Quiero ganar la tercera,
quiero ser Campeón Mundial.

Gritan, en coro:

¡Ar-gen-tina!
¡Ar-gen-tina!
¡Ar-gen-tina!

O, como María José, quien manda una nota de voz diciendo: “¡Acabo de ver a los helicópteros! ¡No lo puede creer!”. Ella viajó casi cuarenta kilómetros para ese momento, desde Burzaco, en la provincia de Buenos Aires, hasta la Ciudad Autónoma. Esta urbe, que ya había sido tomada por cientos de miles de personas el pasado domingo, volvía a detenerse por el fútbol durante este martes, declarado feriado. Ironías de la historia: un 20 de diciembre, pero de 2001, los argentinos miraban hacia el cielo para ver cómo Fernando de la Rúa dejaba la Casa Rosada en una de esas naves, una partida que antecedió al estallido social más importante en la historia contemporánea del país.

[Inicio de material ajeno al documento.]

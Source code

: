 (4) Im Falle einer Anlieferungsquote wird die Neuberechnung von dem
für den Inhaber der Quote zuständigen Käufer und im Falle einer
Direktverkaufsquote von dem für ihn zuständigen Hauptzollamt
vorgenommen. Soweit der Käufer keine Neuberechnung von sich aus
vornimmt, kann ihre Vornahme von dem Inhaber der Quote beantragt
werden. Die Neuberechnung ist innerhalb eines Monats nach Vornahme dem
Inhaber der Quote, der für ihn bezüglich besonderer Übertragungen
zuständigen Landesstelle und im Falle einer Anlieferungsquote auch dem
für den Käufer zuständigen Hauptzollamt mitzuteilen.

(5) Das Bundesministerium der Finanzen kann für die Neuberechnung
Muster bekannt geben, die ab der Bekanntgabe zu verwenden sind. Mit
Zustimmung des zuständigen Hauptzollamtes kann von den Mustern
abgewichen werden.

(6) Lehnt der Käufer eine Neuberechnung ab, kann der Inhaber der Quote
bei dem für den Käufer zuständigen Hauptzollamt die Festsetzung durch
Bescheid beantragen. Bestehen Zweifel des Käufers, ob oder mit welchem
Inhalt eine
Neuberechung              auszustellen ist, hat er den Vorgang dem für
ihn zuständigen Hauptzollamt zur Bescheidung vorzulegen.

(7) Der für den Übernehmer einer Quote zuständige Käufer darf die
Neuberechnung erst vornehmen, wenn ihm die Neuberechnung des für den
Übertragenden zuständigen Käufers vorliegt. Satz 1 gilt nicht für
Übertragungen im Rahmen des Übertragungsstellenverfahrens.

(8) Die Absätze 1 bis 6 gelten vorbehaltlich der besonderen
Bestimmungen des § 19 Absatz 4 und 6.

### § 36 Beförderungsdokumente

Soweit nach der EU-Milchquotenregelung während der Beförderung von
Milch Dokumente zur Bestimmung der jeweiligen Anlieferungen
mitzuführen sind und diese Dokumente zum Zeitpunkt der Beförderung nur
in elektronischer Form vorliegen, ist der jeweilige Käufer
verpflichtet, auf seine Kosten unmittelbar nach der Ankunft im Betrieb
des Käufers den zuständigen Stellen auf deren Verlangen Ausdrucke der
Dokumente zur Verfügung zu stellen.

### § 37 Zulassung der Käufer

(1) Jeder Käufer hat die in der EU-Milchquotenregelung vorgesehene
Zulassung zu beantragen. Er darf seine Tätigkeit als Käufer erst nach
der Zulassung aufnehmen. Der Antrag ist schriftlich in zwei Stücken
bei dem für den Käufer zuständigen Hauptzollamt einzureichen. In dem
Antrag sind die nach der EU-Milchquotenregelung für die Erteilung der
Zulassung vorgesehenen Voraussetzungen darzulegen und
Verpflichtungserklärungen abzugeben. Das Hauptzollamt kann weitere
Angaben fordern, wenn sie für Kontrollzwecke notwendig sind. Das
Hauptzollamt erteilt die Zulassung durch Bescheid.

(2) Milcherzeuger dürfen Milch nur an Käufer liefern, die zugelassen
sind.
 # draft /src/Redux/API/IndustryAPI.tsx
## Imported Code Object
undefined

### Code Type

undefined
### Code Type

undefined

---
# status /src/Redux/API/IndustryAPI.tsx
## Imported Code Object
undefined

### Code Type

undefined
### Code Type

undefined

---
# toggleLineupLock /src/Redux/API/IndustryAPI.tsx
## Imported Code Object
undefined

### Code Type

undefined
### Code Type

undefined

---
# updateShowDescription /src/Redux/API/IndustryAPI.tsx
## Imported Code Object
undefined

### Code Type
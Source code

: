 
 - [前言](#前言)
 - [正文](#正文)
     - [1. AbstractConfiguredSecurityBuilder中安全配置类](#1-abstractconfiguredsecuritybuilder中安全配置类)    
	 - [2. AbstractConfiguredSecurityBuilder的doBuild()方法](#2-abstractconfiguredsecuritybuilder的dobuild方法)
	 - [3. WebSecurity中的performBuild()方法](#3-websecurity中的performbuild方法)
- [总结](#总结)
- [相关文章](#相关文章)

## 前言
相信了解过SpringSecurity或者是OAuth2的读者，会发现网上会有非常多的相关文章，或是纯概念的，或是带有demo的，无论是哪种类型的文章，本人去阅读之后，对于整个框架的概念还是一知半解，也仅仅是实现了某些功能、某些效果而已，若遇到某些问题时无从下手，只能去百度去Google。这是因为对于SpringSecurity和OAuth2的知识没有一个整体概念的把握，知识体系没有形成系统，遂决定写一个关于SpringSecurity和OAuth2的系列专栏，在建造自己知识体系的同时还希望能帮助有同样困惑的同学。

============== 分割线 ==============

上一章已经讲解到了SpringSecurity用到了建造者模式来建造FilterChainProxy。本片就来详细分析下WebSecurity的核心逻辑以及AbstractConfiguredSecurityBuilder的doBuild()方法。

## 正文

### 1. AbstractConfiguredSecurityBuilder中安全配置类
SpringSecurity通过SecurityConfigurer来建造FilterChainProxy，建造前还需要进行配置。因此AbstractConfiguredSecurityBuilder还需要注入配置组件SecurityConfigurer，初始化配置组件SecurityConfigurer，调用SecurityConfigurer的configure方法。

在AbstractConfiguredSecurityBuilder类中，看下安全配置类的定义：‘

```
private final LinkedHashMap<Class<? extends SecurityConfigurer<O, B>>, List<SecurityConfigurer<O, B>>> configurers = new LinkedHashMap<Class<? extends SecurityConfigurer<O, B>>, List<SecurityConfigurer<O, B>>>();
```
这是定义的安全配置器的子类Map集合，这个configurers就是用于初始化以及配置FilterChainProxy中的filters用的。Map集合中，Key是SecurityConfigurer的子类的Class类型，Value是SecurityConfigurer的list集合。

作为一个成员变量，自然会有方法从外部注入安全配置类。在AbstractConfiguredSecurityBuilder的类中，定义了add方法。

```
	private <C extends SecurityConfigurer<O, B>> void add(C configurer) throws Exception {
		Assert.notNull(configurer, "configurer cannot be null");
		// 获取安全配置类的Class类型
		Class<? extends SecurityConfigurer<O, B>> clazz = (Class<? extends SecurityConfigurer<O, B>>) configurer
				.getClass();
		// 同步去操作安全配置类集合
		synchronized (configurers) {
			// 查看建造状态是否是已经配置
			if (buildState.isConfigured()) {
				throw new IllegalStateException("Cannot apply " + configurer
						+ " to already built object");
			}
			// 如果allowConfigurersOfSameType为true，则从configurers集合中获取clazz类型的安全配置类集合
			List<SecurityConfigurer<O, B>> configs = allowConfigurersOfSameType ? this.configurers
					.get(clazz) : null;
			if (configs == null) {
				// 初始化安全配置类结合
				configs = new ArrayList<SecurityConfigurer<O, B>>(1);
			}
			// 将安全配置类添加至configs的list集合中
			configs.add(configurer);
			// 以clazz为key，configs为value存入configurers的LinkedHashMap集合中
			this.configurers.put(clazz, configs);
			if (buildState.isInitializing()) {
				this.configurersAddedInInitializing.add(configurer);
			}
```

María José montada en un semáforo. Fotografía de Nolan Rada Galindo

Tiempo después, aún en un escenario complejo para el país, el contraste emocional entre los momentos históricos no puede ser más distinto. Conviene no olvidar que este deporte es bastante más que un juego para esta sociedad. 

El fútbol en Argentina es paisaje e intimidad. Está en campos perdidos en la geografía, donde se impone una arquería en el medio de la nada; en las paredes de pueblos y ciudades donde hay un mural de Diego Maradona; en los corazones donde no entran amores de equipos rivales o habitaciones en las que está el mismo sofá del abuelo, donde ahora se sienta el nieto para ver los partidos. Una cuestión de fe, tradición y pasión que moviliza a toda esta gente.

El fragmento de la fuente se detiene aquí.